What a strange thing for holy apostle Paul to say! How much stranger that even in the first generation of disciples the spirit of dysangelical competition arises, at a time when there are many still alive whose testimony includes knowing Jesus Christ ‘in the flesh.’ This is before the Church had taken on an institutional form. Even ‘imperial church’ is centuries in the future. Human nature, somehow tricked into the sin of betraying one’s teachers instead of remembering them (cf. 2 Timothy 3:14), asserts itself from the very start. Yet Paul, a genuine apostle, ‘called to be’ what he is, says he rejoices, because ‘Christ is preached,’ no matter what the motivation.

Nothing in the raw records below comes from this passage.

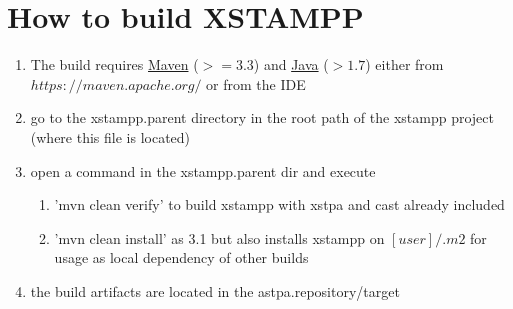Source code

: \section{How to build XSTAMPP}

\begin{enumerate} 
\item The build requires \href{https://maven.apache.org/}{Maven} ($>=3.3$) and \href{http://www.oracle.com/technetwork/java/javase/overview/index.html}{Java} ($>1.7$) either from $https://maven.apache.org/$ or from the IDE
\item go to the xstampp.parent directory in the root path of the xstampp project (where this file is located)
\item open a command in the xstampp.parent dir and execute 
	\begin{enumerate} 
	\item 'mvn clean verify' to build xstampp with xstpa and cast already included
	\item 'mvn clean install' as 3.1 but also installs xstampp on $[user]/.m2$ for usage as local dependency of other builds
	\end{enumerate} 
\item the build artifacts are located in the astpa.repository/target	
\end{enumerate} 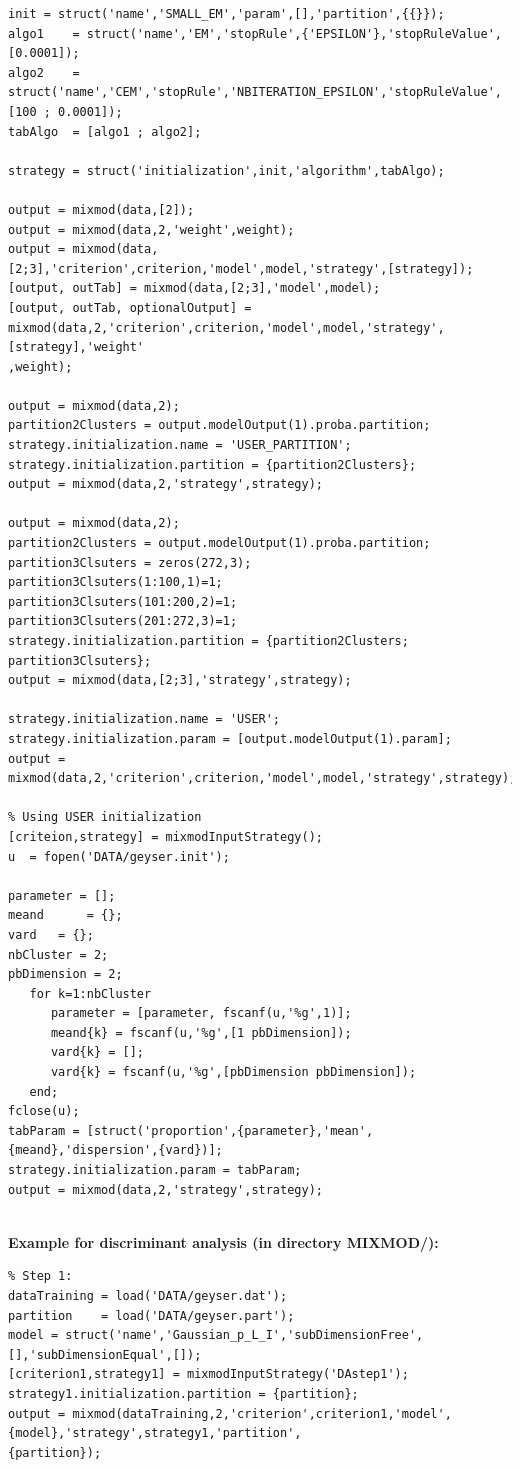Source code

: \begin{itemize}
{\begin{verbatim}
init = struct('name','SMALL_EM','param',[],'partition',{{}});
algo1    = struct('name','EM','stopRule',{'EPSILON'},'stopRuleValue',[0.0001]);
algo2    = struct('name','CEM','stopRule','NBITERATION_EPSILON','stopRuleValue',[100 ; 0.0001]);
tabAlgo  = [algo1 ; algo2];

strategy = struct('initialization',init,'algorithm',tabAlgo);

output = mixmod(data,[2]);
output = mixmod(data,2,'weight',weight);
output = mixmod(data,[2;3],'criterion',criterion,'model',model,'strategy',[strategy]);
[output, outTab] = mixmod(data,[2;3],'model',model);
[output, outTab, optionalOutput] = mixmod(data,2,'criterion',criterion,'model',model,'strategy',[strategy],'weight'
,weight);

output = mixmod(data,2);
partition2Clusters = output.modelOutput(1).proba.partition;
strategy.initialization.name = 'USER_PARTITION';
strategy.initialization.partition = {partition2Clusters};
output = mixmod(data,2,'strategy',strategy);

output = mixmod(data,2);
partition2Clusters = output.modelOutput(1).proba.partition;
partition3Clsuters = zeros(272,3);
partition3Clsuters(1:100,1)=1;
partition3Clsuters(101:200,2)=1;
partition3Clsuters(201:272,3)=1;
strategy.initialization.partition = {partition2Clusters;  partition3Clsuters};
output = mixmod(data,[2;3],'strategy',strategy);

strategy.initialization.name = 'USER';
strategy.initialization.param = [output.modelOutput(1).param];
output = mixmod(data,2,'criterion',criterion,'model',model,'strategy',strategy);

% Using USER initialization
[criteion,strategy] = mixmodInputStrategy();
u  = fopen('DATA/geyser.init');

parameter = [];
meand      = {};
vard   = {};
nbCluster = 2;
pbDimension = 2;
   for k=1:nbCluster
      parameter = [parameter, fscanf(u,'%g',1)];
      meand{k} = fscanf(u,'%g',[1 pbDimension]);
      vard{k} = [];
      vard{k} = fscanf(u,'%g',[pbDimension pbDimension]);
   end;
fclose(u);
tabParam = [struct('proportion',{parameter},'mean',{meand},'dispersion',{vard})];
strategy.initialization.param = tabParam;
output = mixmod(data,2,'strategy',strategy);


 \end{verbatim}

{\normalsize \textbf{ Example for discriminant analysis (in directory MIXMOD/):}}\\


 \begin{verbatim}
% Step 1:
dataTraining = load('DATA/geyser.dat');
partition    = load('DATA/geyser.part');
model = struct('name','Gaussian_p_L_I','subDimensionFree',[],'subDimensionEqual',[]);
[criterion1,strategy1] = mixmodInputStrategy('DAstep1');
strategy1.initialization.partition = {partition};
output = mixmod(dataTraining,2,'criterion',criterion1,'model',{model},'strategy',strategy1,'partition',
{partition});


\end{verbatim}}
\end{itemize}
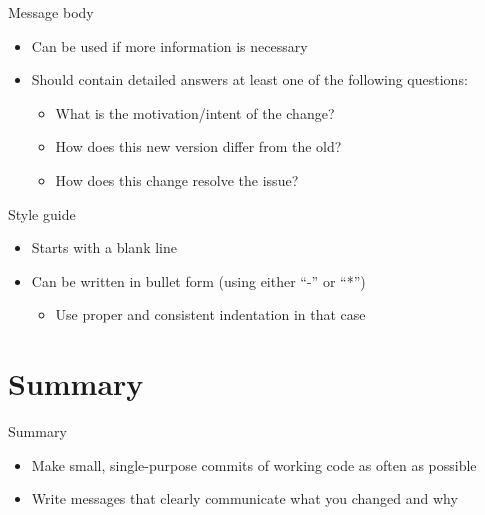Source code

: \begin{frame}
\begin{block}{Message body}
  \begin{itemize}
      \item Can be used if more information is necessary
      \item Should contain detailed answers at least one of the following questions:
      \begin{itemize}
          \item What is the motivation/intent of the change?
          \item How does this new version differ from the old?
          \item How does this change resolve the issue?
      \end{itemize}
  \end{itemize}
\end{block}
\begin{block}{Style guide}
  \begin{itemize}
    \item Starts with a blank line
    \item Can be written in bullet form (using either \enquote{-} or \enquote{*})
    \begin{itemize}
        \item Use proper and consistent indentation in that case
    \end{itemize}
  \end{itemize}
\end{block}
\end{frame}

\section{Summary}
\begin{frame}
\begin{block}{Summary}
\begin{itemize}
    \item Make small, single-purpose commits of working code as often as possible
    \item Write messages that clearly communicate what you changed and why
\end{itemize}
    
\end{block}
    
\end{frame}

Such incredible faith! He doesn’t stop to fill our ears with recrimination. He doesn’t tell us who is teaching what false doctrine or compare ideologies of salvation. He knows that the Message will get through to those who are looking for it, even if the delivery is ‘from false motives or true.’ The seeds of factionalism sown by the enemy of mankind are always taking root in hearts full of envy and rivalry which, despite their flowering piety and religious fragrance, bear hateful fruit, hidden under biblical foliage. It is a dreadful fruit of judgment that is offered, though it seem ‘good for food and pleasing to the eye, and also desirable for gaining wisdom’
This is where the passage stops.